Appalled by the 1998 Al Qaeda attacks on U.S. embassies in Nairobi and Dar es Salaam, Kyle enlists in the Navy and trains to join the SEALs, the service's elite sea-air-and-land division. In a bar one night, talking to the woman who will soon become his wife, he tells her, "I'd lay down my life for my country. It's the greatest country on earth."

When Kyle deploys to Iraq for the first time, Eastwood shows us how he reconciles his deepest beliefs—his religious faith, his patriotism, his family values—with his duties as, essentially, a professional killer. He appears to have no interest in the political forces in which he's caught up, and this enables him to tightly narrow his focus. He wants only to protect his fellow fighters and to dispatch the evil enemies who seek to annihilate them. Nothing else matters. But his determination to maintain this difficult mental balance begins eating him up inside.

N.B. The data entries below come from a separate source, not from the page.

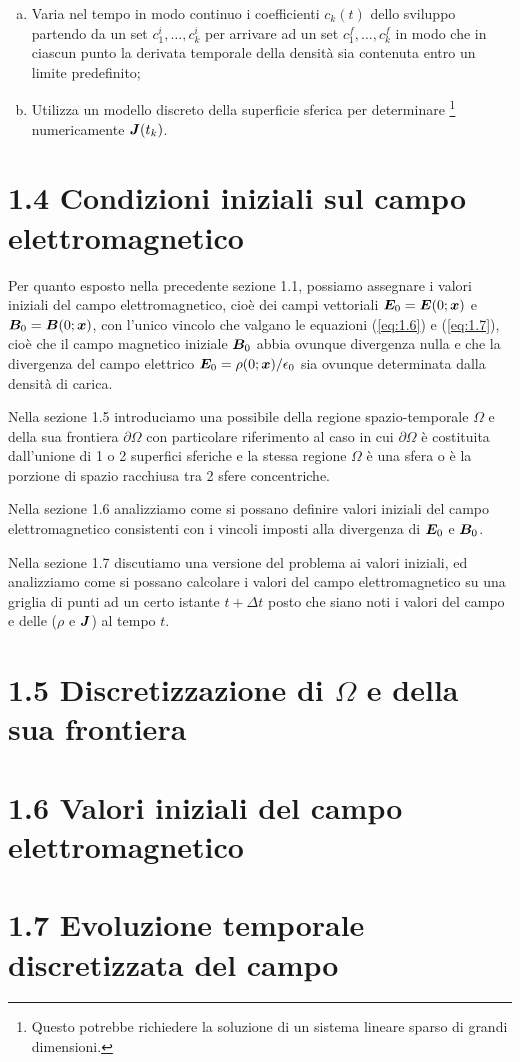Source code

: \begin{enumerate}[(I)]
\begin{enumerate}[(a)]
	\item Varia nel tempo in modo continuo i coefficienti $c_k(t)$ dello sviluppo partendo da un set  $c^{i}_1, \ldots, c^{i}_k$ per arrivare ad un set  $c^{f}_1, \ldots, c^{f}_k$ in modo che in ciascun punto la derivata temporale della densità sia contenuta entro un limite predefinito;
	\item Utilizza un modello discreto della superficie sferica per determinare \footnote{Questo potrebbe richiedere la soluzione di un sistema lineare sparso di grandi dimensioni.} numericamente $\vb*{J}(t_k)$.
	\end{enumerate}
\end{enumerate}
\pagebreak
\section*{1.4 Condizioni iniziali sul campo elettromagnetico}\label{sec_1.4}
Per quanto esposto nella precedente sezione 1.1, possiamo assegnare i valori iniziali del campo elettromagnetico, cioè dei campi vettoriali $\vb*{E}_0 = \vb*{E}(0; \vb*{x})$ e $\vb*{B}_0 = \vb*{B}(0; \vb*{x})$, con l'unico vincolo che valgano le equazioni (\ref{eq:1.6}) e (\ref{eq:1.7}), cioè che il campo magnetico iniziale $\vb*{B}_0$ abbia ovunque divergenza nulla e che la divergenza del campo elettrico $\vb*{E}_0 = \rho(0; \vb*{x})/\epsilon_0$ sia ovunque determinata dalla densità di carica. 

Nella sezione 1.5 introduciamo una possibile  della regione spazio-temporale $\Omega$ e della sua frontiera $\partial \Omega$ con particolare riferimento al caso in cui  $\partial \Omega$ è costituita dall'unione di 1 o 2 superfici sferiche e la stessa regione $\Omega$ è una sfera o è la porzione di spazio racchiusa tra 2 sfere concentriche. 

Nella sezione 1.6 analizziamo come si possano definire valori iniziali del campo elettromagnetico consistenti con i vincoli imposti alla divergenza di $\vb*{E}_0$ e $\vb*{B}_0$.

Nella sezione 1.7 discutiamo una versione  del problema ai valori iniziali, ed analizziamo come si possano calcolare i valori del campo elettromagnetico su una griglia di punti ad un certo istante $t+\Delta t$ posto che siano noti i valori del campo e delle  ($\rho$ e $\vb*{J}$) al tempo $t$. 
 

\section*{1.5 Discretizzazione di $\Omega$ e della sua frontiera}\label{sec_1.5}


\section*{1.6 Valori iniziali del campo elettromagnetico}\label{sec_1.6}


\section*{1.7 Evoluzione temporale discretizzata del campo}\label{sec_1.6}

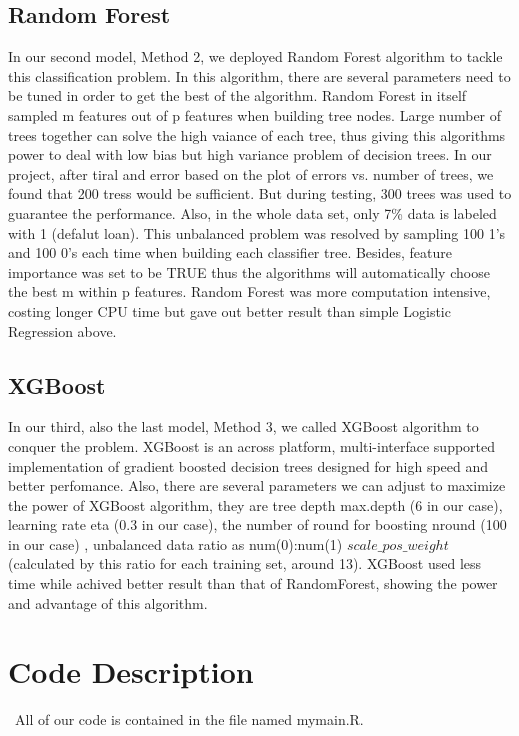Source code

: \documentclass[12pt]{article}
\begin{document}
\subsection{Random Forest}
\quad In our second model, Method 2, we deployed Random Forest algorithm to tackle this classification problem. In this algorithm, there are several parameters need to be tuned in order to get the best of the algorithm. Random Forest in itself sampled m features out of p features when building tree nodes. Large number of trees together can solve the high vaiance of each tree, thus giving this algorithms power to deal with low bias but high variance problem of decision trees. In our project, after tiral and error based on the plot of errors vs. number of trees, we found that 200 tress would be sufficient. But during testing, 300 trees was used to guarantee the performance. Also, in the whole data set, only 7\% data is labeled with 1 (defalut loan). This unbalanced problem was resolved by sampling 100 1's and 100 0's each time when building each classifier tree. Besides, feature importance was set to be TRUE thus the algorithms will automatically choose the best m within p features. Random Forest was more computation intensive, costing longer CPU time but  gave out better result than simple Logistic Regression above.

\subsection{XGBoost}
\quad In our third, also the last model, Method 3, we called XGBoost algorithm to conquer the problem. XGBoost is an across platform, multi-interface supported implementation of gradient boosted decision trees designed for high speed and better perfomance. Also, there are several parameters we can adjust to maximize the power of XGBoost algorithm, they are tree depth max.depth (6 in our case), learning rate eta (0.3 in our case), the number of round for boosting nround (100 in our case) , unbalanced data ratio as num(0):num(1) $ scale\_pos\_weight $ (calculated by this ratio for each training set, around 13). XGBoost used less time while achived better result than that of RandomForest, showing the power and advantage of this algorithm.


\section{Code Description}
\quad\ All of our code is contained in the file named mymain.R. 
\end{document}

The movie is masterfully shot and edited. It's also unexpectedly intimate, especially in the scenes with Cooper and Sienna Miller, who have a rich chemistry. Miller plays Kyle's wife as a high-spirited woman who loves her husband and the kids they've begun accruing but is distraught as she watches him turning into a stranger, spooked and uncomfortable at home and repeatedly drawn back to the never-ending war. "You did your part," she tells him. "Let somebody else go….If you think this war isn't changing you, you're wrong." But Kyle keeps returning to Iraq, where he does legendary things (taking out one jihadi killer from more than a mile away) and awful things as well. He also has to listen to fatuous officers make statements like, "These wars are won and lost in the minds of our enemies," a line at which we can almost see Eastwood cringing in revulsion.

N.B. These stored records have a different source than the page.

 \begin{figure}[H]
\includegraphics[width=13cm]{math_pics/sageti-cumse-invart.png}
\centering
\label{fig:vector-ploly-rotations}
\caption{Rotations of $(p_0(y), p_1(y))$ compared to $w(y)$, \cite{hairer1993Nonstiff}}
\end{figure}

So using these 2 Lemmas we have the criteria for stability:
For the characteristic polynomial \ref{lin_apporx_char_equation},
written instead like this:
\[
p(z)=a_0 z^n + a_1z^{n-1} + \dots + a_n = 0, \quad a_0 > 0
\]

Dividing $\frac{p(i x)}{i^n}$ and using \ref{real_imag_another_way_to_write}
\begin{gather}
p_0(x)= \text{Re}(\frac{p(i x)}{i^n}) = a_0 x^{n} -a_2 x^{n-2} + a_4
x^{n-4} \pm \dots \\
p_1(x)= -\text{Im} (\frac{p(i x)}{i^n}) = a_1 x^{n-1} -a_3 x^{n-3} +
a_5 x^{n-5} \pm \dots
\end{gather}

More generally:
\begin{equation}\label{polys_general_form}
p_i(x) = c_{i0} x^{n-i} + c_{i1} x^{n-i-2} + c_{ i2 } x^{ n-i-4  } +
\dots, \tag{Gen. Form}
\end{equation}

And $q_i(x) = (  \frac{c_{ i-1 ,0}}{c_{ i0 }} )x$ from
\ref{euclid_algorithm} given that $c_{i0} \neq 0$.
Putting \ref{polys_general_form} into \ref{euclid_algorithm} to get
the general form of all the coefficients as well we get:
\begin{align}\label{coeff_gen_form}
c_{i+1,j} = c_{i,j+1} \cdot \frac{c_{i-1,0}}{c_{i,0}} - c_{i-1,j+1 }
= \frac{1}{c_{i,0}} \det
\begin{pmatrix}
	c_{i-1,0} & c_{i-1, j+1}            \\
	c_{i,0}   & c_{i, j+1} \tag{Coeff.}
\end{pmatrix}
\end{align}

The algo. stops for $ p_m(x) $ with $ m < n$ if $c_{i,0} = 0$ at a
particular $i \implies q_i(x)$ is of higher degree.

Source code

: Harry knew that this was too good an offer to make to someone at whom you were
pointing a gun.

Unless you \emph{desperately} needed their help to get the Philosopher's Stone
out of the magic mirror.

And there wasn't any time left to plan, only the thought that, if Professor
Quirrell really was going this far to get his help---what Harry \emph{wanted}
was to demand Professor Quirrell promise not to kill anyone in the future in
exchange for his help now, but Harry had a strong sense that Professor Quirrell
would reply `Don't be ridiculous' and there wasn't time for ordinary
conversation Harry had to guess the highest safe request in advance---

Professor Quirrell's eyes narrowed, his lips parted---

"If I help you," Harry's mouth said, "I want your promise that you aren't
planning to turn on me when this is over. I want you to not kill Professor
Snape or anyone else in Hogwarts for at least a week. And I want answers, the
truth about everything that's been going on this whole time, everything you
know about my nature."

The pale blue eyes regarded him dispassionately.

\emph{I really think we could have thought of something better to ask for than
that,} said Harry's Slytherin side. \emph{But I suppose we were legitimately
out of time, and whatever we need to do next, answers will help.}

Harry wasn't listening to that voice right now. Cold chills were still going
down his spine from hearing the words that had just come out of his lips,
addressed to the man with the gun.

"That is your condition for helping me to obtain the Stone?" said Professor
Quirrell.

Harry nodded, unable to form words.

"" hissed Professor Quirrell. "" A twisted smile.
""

There surely was more to the real Chris Kyle than what we see here. (He was shot to death two years ago, ironically by a troubled veteran he'd been trying to help.) But Eastwood uses the key aspects of Kyle's life with determined purpose. He doesn't seek to arouse us with the slaughter amid which the celebrated sniper spent so many of his days—the massacred civilians, the dying SEALs choking on their own blood—but to make us think about it. It's not a pretty picture, but Eastwood has made a powerful film out of it.